Everyone has a story about a nightmare Boss or Colleague that amazes you about their lack of empathy, understanding or social awareness.
It’s even the premise for many comedies like The Office. David Brent personifies the boss who lacks self awareness. But the other characters mimic the types we meet in offices every day.
Dante’s Inferno made the point that the type of hell we experienced was the people we were put with.
Many people enjoy their work, yet they hate going into their workplace because of the politics, personalities and dramas they have to endure. It doesn’t matter if you work in a fast food restaurant or a NASA research facility. The people problems are the same.
Technological Intelligence Outpaces Emotional Intelligence
The crux of the problem is that while people can be super intelligent in one field, that doesn’t mean their social awareness evolves at the same pace.
Knowledge doesn’t evolve equally across different fields. STEM (Science, Technology, Engineering and Maths) subjects are much more highly developed. There are clearer career paths and often incentives to study these subjects.
It makes sense for us as a society to focus our attention on these areas.
If you were to play a game such as Civilisation, the path to a thriving society is in mastering the world and developing technologies to prosper. Societies that developed culture and emotional literacy first would be conquered by brutes with superior force. Also, STEM subjects focus on what is concrete and so most easily understood and mastered whereas abstract topics require a higher level of education to be able to start to accurately understand.
The first need of people is survival, safety and shelter.
If we look at Maslow’s hierarchy of needs we see that STEM subjects address our physiological and safety needs. However, the need for belonging, esteem and actualisation is addressed by softer, more abstract studies. The problem is that while we have developed mastery over our world, we haven’t recognised our incompetence in human dynamics.
As we get richer, we do not get happier.
In the last 150 years we have had more technological, medical and social advances than possibly the rest of civilisation combined. Yet, we have more divorce and relationship unhappiness. Depression, anxiety and suicide are at their highest levels.
Of course, this is not a causal effect of technology, but because we live longer and have raised expectations, the imbalance with our expectations is jarring.
150 years ago survival was dependent on making wise choices. Women had few rights and most families relied on a smallholding that couldn’t be divided. Families were an economic unit, today we expect emotional satisfaction.
In the same way we went to work to survive and eat, today we go to work as much for achievement and purpose as income.
Levels of Awareness
Spiral Dynamics and similar models argue that our social awareness evolves through distinct and different levels.
We begin as Hunter/Gatherers focused on our survival.

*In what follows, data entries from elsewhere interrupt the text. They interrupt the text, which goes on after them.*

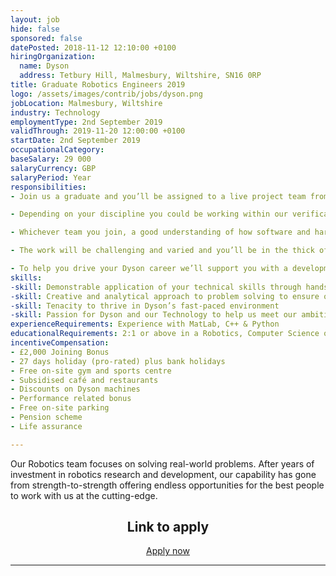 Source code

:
 ```yaml
---
layout: job
hide: false
sponsored: false
datePosted: 2018-11-12 12:10:00 +0100
hiringOrganization:
  name: Dyson
  address: Tetbury Hill, Malmesbury, Wiltshire, SN16 0RP
title: Graduate Robotics Engineers 2019
logo: /assets/images/contrib/jobs/dyson.png
jobLocation: Malmesbury, Wiltshire
industry: Technology
employmentType: 2nd September 2019
validThrough: 2019-11-20 12:00:00 +0100
startDate: 2nd September 2019
occupationalCategory:
baseSalary: 29 000
salaryCurrency: GBP
salaryPeriod: Year
responsibilities:
- Join us a graduate and you’ll be assigned to a live project team from day one contributing to the evolution of Dyson technology.

- Depending on your discipline you could be working within our verification team to conduct rigorous robotic test systems, or within our software team to refine our robotic technologies across computer vision, machine learning and navigation.

- Whichever team you join, a good understanding of how software and hardware work together at different levels in robotic systems is essential.

- The work will be challenging and varied and you’ll be in the thick of things; interacting with teams across Research, Design & Development (RDD) to ensure our solutions are functional, secure and easy to use.

- To help you drive your Dyson career we’ll support you with a development framework designed to provide technical and commercial know-how beyond just your day job.
skills:
-skill: Demonstrable application of your technical skills through hands-on projects, either university or personal projects
-skill: Creative and analytical approach to problem solving to ensure our machines are better
-skill: Tenacity to thrive in Dyson’s fast-paced environment
-skill: Passion for Dyson and our Technology to help us meet our ambitious future plans
experienceRequirements: Experience with MatLab, C++ & Python
educationalRequirements: 2:1 or above in a Robotics, Computer Science or related degree discipline
incentiveCompensation:
- £2,000 Joining Bonus
- 27 days holiday (pro-rated) plus bank holidays
- Free on-site gym and sports centre
- Subsidised café and restaurants
- Discounts on Dyson machines
- Performance related bonus
- Free on-site parking
- Pension scheme
- Life assurance

---
```


Our Robotics team focuses on solving real-world problems. After years of investment in robotics research and development, our capability has gone from strength-to-strength offering endless opportunities for the best people to work with us at the cutting-edge.

<div class="to-apply" style="text-align: center">
  <h2>Link to apply</h2>
  <a class="btn btn--dark" style="margin: 20px" href="https://careers.dyson.com/">
      Apply now
  </a>
</div>

---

We develop into a superstitious understanding of the world. We ascribe favourable weather to the approval of the Gods and lost crops as disapproval. We seek out Holy/Wise representatives and believe magical narratives.
From this social order some people seek greatness through power and domination. We can see historical figures like Alexander the Great and Genghis Khan fitting this mould.
This creates social turbulence though and so as societies evolve power becomes formalised into legal constitutions. Bureaucracies form and we begin to value conformity as bringing order and stability. We divide into good and bad, right and wrong.
From this collective structure, individuals seek autonomy and achievement. They use the social structures to find fame and fortune through more entrepreneurial channels now. The motivation is still for personal gain, but within the social structures.
This creates an imbalance and inequality and people begin to want to create more fairness. So Activists seek to punish those who pollute environmentallly, socially and emotionally. The goal is to create more equality and harmony.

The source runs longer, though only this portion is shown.